Die Kombination von Lesung & Musik eröffnet reizvolle Dialoge, die nicht nur Abwechslung bieten, sondern auch eine gegenseitige Bereicherung und ein wechselseitiges Verständnis. Jan-Aiko zur Eck liest von Sven Rech die Kurzgeschichten „Verwandte“ und einen Krimi aus Mosberg-Richweiler „Wo der Hund begraben liegt“. Der Autor arbeitet seit rund 30 Jahren beim Saarländischen Rundfunk als Hörfunk- und Fernsehjournalist. Die Palette seiner Texte reicht von der kurzen Theaterkritik im Radio bis hin zum 90-minütigen Fernsehfeature („Der eiserne Schatz – Eine Geschichte der Völklinger Hütte“, 2018/Musik: Jan-Aiko zur Eck). Neben der journalistischen Tätigkeit schreibt Sven Rech immer wieder auch fiktionale Texte, die häufig von einer ins Groteske überzeichneten Wirklichkeit erzählen.

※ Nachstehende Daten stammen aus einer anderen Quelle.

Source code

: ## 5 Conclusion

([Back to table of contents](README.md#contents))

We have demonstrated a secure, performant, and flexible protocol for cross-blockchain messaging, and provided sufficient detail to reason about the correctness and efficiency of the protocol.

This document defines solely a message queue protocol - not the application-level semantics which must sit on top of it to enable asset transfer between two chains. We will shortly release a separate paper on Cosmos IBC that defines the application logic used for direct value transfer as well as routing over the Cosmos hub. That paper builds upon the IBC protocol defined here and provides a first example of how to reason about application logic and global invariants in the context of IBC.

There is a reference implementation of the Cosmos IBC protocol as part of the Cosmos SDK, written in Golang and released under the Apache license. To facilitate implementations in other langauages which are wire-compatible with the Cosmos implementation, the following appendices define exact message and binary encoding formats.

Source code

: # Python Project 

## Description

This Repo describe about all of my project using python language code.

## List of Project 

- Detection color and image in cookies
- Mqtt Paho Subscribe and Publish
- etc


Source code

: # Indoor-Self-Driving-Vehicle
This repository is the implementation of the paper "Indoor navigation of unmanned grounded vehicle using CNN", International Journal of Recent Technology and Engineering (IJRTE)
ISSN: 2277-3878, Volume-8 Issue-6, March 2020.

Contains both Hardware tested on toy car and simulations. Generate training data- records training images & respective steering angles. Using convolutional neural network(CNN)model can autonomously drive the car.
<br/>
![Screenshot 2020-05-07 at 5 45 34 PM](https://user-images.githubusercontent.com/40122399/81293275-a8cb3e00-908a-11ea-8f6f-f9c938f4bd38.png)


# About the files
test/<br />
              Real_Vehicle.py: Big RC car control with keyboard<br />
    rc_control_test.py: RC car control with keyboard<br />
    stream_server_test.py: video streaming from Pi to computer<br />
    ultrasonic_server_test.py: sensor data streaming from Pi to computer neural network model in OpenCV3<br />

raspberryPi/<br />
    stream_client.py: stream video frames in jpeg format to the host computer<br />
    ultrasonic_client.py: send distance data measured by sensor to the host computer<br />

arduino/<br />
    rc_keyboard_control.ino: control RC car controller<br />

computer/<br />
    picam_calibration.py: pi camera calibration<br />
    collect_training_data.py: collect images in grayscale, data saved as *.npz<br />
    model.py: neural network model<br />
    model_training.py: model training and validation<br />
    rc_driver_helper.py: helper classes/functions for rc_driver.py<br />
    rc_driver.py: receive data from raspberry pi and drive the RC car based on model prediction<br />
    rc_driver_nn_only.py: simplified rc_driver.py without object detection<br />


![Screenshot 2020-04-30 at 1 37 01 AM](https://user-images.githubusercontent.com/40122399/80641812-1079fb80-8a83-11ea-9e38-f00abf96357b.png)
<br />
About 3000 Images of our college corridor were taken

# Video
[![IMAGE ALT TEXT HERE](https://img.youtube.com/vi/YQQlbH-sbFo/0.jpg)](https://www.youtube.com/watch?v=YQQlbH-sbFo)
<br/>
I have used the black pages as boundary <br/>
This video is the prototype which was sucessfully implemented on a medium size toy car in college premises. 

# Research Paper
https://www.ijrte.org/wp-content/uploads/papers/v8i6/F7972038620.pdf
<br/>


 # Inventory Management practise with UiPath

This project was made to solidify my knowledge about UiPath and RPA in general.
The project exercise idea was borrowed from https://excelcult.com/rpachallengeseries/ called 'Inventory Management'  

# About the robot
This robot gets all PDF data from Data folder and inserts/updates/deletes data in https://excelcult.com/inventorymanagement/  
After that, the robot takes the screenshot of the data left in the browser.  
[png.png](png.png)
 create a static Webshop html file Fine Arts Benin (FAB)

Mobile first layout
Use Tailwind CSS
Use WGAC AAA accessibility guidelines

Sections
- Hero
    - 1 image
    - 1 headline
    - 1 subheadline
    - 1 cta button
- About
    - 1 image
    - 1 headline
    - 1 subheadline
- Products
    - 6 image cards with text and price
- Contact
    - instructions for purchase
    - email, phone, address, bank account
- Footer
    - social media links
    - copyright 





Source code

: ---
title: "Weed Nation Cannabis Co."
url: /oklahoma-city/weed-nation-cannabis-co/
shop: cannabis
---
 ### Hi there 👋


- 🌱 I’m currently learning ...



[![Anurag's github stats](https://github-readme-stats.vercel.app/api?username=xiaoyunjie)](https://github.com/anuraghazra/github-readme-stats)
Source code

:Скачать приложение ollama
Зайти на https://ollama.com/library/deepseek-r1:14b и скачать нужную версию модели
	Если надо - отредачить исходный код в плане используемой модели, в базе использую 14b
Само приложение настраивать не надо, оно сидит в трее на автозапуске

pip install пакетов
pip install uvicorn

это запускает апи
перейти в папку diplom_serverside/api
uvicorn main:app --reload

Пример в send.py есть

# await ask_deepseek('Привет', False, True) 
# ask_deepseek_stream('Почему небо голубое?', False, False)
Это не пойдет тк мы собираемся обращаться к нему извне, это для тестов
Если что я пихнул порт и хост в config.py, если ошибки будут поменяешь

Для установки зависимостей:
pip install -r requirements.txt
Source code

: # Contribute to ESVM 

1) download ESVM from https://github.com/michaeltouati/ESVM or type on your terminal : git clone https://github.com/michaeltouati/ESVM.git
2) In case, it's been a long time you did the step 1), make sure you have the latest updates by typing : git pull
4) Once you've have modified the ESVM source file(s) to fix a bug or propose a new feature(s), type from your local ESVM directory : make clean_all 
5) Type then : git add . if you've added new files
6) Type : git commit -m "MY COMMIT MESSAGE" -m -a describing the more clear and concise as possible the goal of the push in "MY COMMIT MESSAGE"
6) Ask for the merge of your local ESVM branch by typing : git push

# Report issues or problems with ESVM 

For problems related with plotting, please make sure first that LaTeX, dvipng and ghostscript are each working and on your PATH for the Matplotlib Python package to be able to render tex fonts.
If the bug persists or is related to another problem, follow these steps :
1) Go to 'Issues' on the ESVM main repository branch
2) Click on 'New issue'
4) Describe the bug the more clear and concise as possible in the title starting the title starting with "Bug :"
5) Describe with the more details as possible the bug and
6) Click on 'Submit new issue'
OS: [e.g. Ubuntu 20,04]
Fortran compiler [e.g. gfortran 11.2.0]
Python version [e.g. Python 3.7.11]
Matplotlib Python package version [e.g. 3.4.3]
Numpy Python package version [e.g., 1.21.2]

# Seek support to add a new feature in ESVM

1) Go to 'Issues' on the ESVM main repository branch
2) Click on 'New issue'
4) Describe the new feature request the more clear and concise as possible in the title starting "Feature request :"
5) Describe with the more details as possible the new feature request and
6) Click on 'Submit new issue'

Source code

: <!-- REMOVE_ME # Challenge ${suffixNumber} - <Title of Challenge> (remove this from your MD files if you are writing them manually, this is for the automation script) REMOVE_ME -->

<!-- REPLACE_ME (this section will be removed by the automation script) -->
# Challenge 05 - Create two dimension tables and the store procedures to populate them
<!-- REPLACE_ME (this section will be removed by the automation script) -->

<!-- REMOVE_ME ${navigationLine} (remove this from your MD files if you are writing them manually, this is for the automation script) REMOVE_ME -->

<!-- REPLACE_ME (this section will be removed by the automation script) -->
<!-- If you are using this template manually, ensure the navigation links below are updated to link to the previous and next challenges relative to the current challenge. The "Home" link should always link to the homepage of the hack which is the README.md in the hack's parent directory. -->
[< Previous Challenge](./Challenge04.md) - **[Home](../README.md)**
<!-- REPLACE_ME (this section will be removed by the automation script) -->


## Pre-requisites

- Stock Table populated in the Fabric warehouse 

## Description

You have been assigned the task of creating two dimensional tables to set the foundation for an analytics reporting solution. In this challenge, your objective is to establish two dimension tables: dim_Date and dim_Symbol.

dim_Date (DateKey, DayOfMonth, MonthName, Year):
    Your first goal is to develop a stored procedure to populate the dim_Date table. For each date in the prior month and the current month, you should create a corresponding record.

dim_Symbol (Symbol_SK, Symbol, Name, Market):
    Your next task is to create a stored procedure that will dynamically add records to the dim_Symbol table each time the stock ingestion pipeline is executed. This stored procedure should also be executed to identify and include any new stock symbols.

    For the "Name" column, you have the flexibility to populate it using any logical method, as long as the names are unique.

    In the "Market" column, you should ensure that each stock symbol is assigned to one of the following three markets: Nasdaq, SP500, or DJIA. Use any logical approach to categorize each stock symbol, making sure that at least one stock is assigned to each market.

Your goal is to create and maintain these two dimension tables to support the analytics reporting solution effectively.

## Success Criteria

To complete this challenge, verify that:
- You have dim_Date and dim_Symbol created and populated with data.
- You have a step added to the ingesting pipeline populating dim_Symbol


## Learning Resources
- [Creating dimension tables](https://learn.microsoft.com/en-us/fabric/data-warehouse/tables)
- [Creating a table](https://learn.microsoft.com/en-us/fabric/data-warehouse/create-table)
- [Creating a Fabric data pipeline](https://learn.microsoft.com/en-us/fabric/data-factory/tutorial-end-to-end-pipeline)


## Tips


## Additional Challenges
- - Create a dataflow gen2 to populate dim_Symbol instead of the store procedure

Die beiden Geschichten aus der Reihe „Verwandte“ sind ein solcher Versuch, dem journalistischen Tatsachenbericht zu ent- und einer tieferen Wahrheit auf die Spur zu kommen. „Wo der Hund begraben liegt“ war eine Auftragsarbeit für die SR-3-Krimireihe „Mord vor Ort“ (Hrsg. Lisa Huth, Karin Meier, SR 3 Saarlandwelle, Conte-Verlag).

 

Für den musikalischen Rahmen sorgt Rick-Henry Ginkel mit Stücken von:

  • Franz Schubert, Impromptu Op. 90 / 3
  • Frédéric Chopin: Prélude Op. 28 / 15
  • Jean Sibelius: Romanze Op. 24 / 9

 

Jan-Aiko zur Eck

Schauspieler, Sprecher, Regisseur. Dem saarländischen Theaterpublikum war er über mehrere Jahre bestens von der Bühne des Staatstheaters bekannt. Mit literarischen   Lesungen von Wilhelm Busch bis Thomas Bernhard hat er sich bundesweit einen Namen gemacht: Chopin-Gesellschaft Hannover, Pinakothek der Moderne in München, Weltkulturerbe Völklinger Hütte, Villa Lessing etc. Daneben ist er eine gefragte Stimme für Hörfunk-und Fernsehfeatures beim Saarländischen Rundfunk, dem SWR, mdr, 3sat und ARTE. Als Dozent für Präsenz-und Sprechtraining sowie als Couch für Führungs- und Resilienzthemen ist Jan-Aiko zur Eck u. a. an der Universität des Saarlandes tätig.

 

 

Rick-Henry Ginkel

Der ehemalige Stipendiat der Villa Lessing, Rick-Henry Ginkel konzertiert bereits seit einigen Jahren sowohl solistisch, als auch kammermusikalisch. So war er u.a. Gast im Saarländischen Rundfunk, im Palais Khevenhüller in Wien, in der Stadthalle Bayreuth (solistisch und im Duo mit dem Klarinettisten Sebastian Manz), in der National Concert Hall in Dublin und beim Musikfestival der finnischen Stadt Kotka. Er gewann zahlreiche Preise u.a. den ersten Preis beim Lions- Musikpreis (Multi- Distrikt Mitte- Süd) und wurde bei den rotarischen Sommerkursen als bester Pianist ausgezeichnet. In den letzten Jahren erhielt Rick-Henry zahlreiche Stipendien.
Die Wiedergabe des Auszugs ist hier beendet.